- _Problem details_
From the line with "local or production." down to the final line of the records below, retype everything exactly and leave out the rest.

- _Available records_

^^^^^^^^

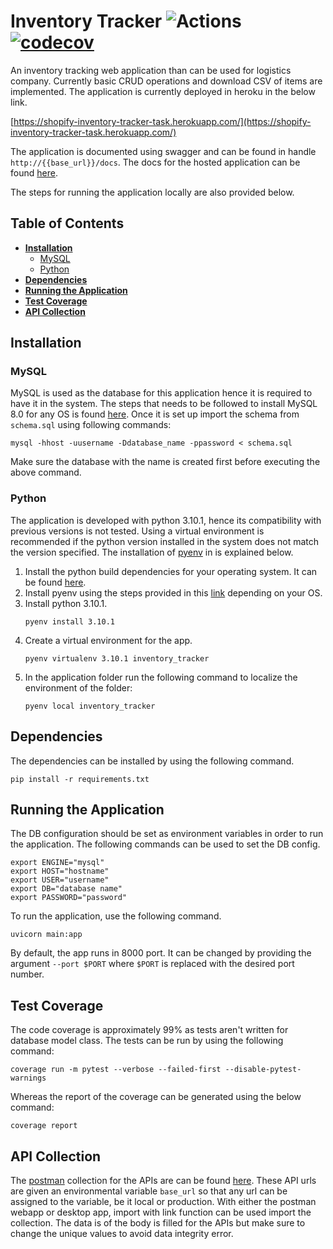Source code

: # Inventory Tracker ![Actions](https://github.com/aasiffaizal/inventory_tracker/workflows/Run%20Tests/badge.svg?event=push&branch=main) [![codecov](https://codecov.io/gh/aasiffaizal/inventory_tracker/branch/main/graph/badge.svg?token=XD4827H15C)](https://codecov.io/gh/aasiffaizal/inventory_tracker)
An inventory tracking web application than can be used for logistics company. Currently basic CRUD operations and 
download CSV of items are implemented. The application is currently deployed in heroku in the below link.

[https://shopify-inventory-tracker-task.herokuapp.com/](https://shopify-inventory-tracker-task.herokuapp.com/)

The application is documented using swagger and can be found in handle `http://{{base_url}}/docs`. The docs for the 
hosted application can be found [here](https://shopify-inventory-tracker-task.herokuapp.com/docs).

The steps for running the application locally are also provided below.


## Table of Contents

* **[Installation](#installation)**
  * [MySQL](#mysql)
  * [Python](#python)
* **[Dependencies](#dependencies)**
* **[Running the Application](#running-the-application)**
* **[Test Coverage](#test-coverage)**
* **[API Collection](#api-collection)**

## Installation
### MySQL
MySQL is used as the database for this application hence it is required to have it in the system. The steps that needs 
to be followed to install MySQL 8.0 for any OS is found [here](https://dev.mysql.com/doc/mysql-installation-excerpt/8.0/en/).
Once it is set up import the schema from `schema.sql` using following commands:

```shell
mysql -hhost -uusername -Ddatabase_name -ppassword < schema.sql
```

Make sure the database with the name is created first before executing the above command.
### Python
The application is developed with python 3.10.1, hence its compatibility with previous versions is not tested. Using a 
virtual environment is recommended if the python version installed in the system does not match the version specified.
The installation of [pyenv](https://github.com/pyenv/pyenv) in is explained below.
1. Install the python build dependencies for your operating system. It can be found [here](https://github.com/pyenv/pyenv/wiki#suggested-build-environment).
2. Install pyenv using the steps provided in this [link](https://github.com/pyenv/pyenv#installation) depending on your OS.
3. Install python 3.10.1.
    ```shell
    pyenv install 3.10.1
    ```
4. Create a virtual environment for the app.
    ```shell
    pyenv virtualenv 3.10.1 inventory_tracker
    ```
5. In the application folder run the following command to localize the environment of the folder:
    ```shell
    pyenv local inventory_tracker
    ```

## Dependencies
The dependencies can be installed by using the following command.
```shell
pip install -r requirements.txt
```

## Running the Application
The DB configuration should be set as environment variables in order to run the application. The following commands can
be used to set the DB config.

```shell
export ENGINE="mysql" 
export HOST="hostname"
export USER="username"
export DB="database name"
export PASSWORD="password"
```
To run the application, use the following command.
```shell
uvicorn main:app
```

By default, the app runs in 8000 port. It can be changed by providing the argument `--port $PORT` where `$PORT` is 
replaced with the desired port number.

## Test Coverage
The code coverage is approximately 99% as tests aren't written for database model class. The tests can be run by using 
the following command:
```shell
coverage run -m pytest --verbose --failed-first --disable-pytest-warnings
```
Whereas the report of the coverage can be generated using the below command:
```shell
coverage report
```
## API Collection
The [postman](https://www.postman.com/) collection for the APIs are can be found [here](https://www.getpostman.com/collections/f005668a50bc30d91462).
These API urls are given an environmental variable `base_url` so that any url can be assigned to the variable, be it 
local or production. With either the postman webapp or desktop app, import with link function can be used import the collection.
The data is of the body is filled for the APIs but make sure to change the unique values to avoid data integrity error.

^^^^^^^^

- _Answer box_
local or production. With either the postman webapp or desktop app, import with link function can be used import the collection.
The data is of the body is filled for the APIs but make sure to change the unique values to avoid data integrity error.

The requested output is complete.